The drive had been through a particularly cold level of Hell (which, according to Dante, would be Cocytus, the ninth circle). And yet, miraculously, despite its hideously chewed-up casing, its innards were unharmed! My neighbor could plug the preposterously punished little pen drive into his computer—and all his files were there.
On the other hand, at Gillware (both here in Digital Forensics and in our data recovery lab), we commonly see USB flash drives that were not quite as lucky or resilient. We’ve seen flash drives go through the wash, through lawnmowers, through the mouths of their owners’ dogs… and come out much, much less than functional.
The moral of the story? USB drives are fickle things. There’s a lot of punishment they can withstand… and a lot they can’t. One USB drive we recently worked on at the behest of a nearby police department had taken just about all it could handle.

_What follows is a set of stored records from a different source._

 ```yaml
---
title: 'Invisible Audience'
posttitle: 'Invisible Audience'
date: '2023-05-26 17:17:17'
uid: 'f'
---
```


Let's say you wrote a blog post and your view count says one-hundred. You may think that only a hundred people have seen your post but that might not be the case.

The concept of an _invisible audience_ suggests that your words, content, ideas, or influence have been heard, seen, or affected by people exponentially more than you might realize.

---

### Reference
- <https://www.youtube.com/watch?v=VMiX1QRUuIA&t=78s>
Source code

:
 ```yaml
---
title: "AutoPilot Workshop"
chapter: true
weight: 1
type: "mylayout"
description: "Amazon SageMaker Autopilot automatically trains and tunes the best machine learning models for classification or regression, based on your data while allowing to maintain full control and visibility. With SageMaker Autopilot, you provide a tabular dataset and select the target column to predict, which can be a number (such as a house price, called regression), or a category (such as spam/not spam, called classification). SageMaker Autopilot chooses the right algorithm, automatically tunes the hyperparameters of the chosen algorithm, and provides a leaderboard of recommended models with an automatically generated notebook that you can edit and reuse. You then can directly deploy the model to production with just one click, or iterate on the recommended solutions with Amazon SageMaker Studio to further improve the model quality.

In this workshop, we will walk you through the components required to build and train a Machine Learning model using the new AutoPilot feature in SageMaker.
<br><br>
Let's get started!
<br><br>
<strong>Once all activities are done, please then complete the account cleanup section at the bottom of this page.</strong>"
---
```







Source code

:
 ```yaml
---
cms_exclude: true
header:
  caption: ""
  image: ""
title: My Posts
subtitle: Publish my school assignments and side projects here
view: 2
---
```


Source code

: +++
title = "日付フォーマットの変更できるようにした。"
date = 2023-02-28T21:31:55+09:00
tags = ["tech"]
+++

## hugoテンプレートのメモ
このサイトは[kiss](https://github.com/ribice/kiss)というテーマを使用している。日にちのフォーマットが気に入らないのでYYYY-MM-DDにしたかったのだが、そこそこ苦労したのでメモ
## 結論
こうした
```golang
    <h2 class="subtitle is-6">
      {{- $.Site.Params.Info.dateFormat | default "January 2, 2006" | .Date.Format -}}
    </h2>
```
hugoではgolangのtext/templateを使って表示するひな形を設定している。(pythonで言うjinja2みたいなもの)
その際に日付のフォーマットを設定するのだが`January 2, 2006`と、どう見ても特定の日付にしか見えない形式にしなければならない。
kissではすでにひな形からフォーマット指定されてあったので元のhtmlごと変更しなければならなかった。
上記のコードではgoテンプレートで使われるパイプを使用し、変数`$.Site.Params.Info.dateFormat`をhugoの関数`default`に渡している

We here at Gillware are no strangers to USB drive forensics and broken device forensics. The flash drive that made its way to us had certainly gone through the ringer. Its USB plug had been torn off. Corrosion and rust had also wormed its way onto the flash drive’s NAND flash memory chip. Extracting the data from this flash drive would take a lot of hard work from our USB drive forensics experts.
Thumb drives turn up a lot in forensic investigations due to their convenience, portability, and ease of use. They’re a great medium for storing and transferring data—we see them frequently in a wide range of cases, from employee misconduct and data exfiltration to child exploitation. It’s not uncommon for them to turn up damaged in forensics cases—either by accident or by design.
Whether a flash drive can survive heavy abuse is a crapshoot, as my neighbor’s anecdote exemplifies so well. The USB plug itself can take a bit of a beating. However, the real weak point is the connection between the plug and the thumb drive’s printed control board, or PCB. As the engineers in our data recovery lab will readily attest, it’s terribly easy to bend or outright break the USB plug off just by jostling or bumping a flash drive while it’s plugged in.
The PCB itself can snap or break as well, but the biggest threat to it is the threat of an electrical short. If anything happens to the board, data cannot flow to and from the flash memory chip (usually a NAND chip) storing all of your data.
The NAND chip itself, which holds all of the data on the flash drive, is one of the most resilient parts of the drive. However, when the other components break, the chip becomes inaccessible by normal means.
We here at Gillware Digital Forensics, however, are quite used to having to access data through decidedly abnormal means. We couldn’t repair the damage to the flash drive. There was no way to reattach that broken USB plug—not with such extensive damage to the fragile leads that normally connected the plug to the PCB.
But what we could do was solder leads to the PCB, bypassing the USB connection altogether and pulling the data from the flash drive’s NAND flash memory chip. Our data recovery engineer Mike Skaar handled this delicate operation. We pulled the data directly from the NAND chip and created forensic image of the flash drive’s NAND chip.
With a complete image of the chip’s contents, our next move was to use digital forensics software to verify the accuracy of the disk image and analyze its contents. We returned the data we’d extracted from the damaged thumb drive to our clients in the police department, then purged the data from our facilities.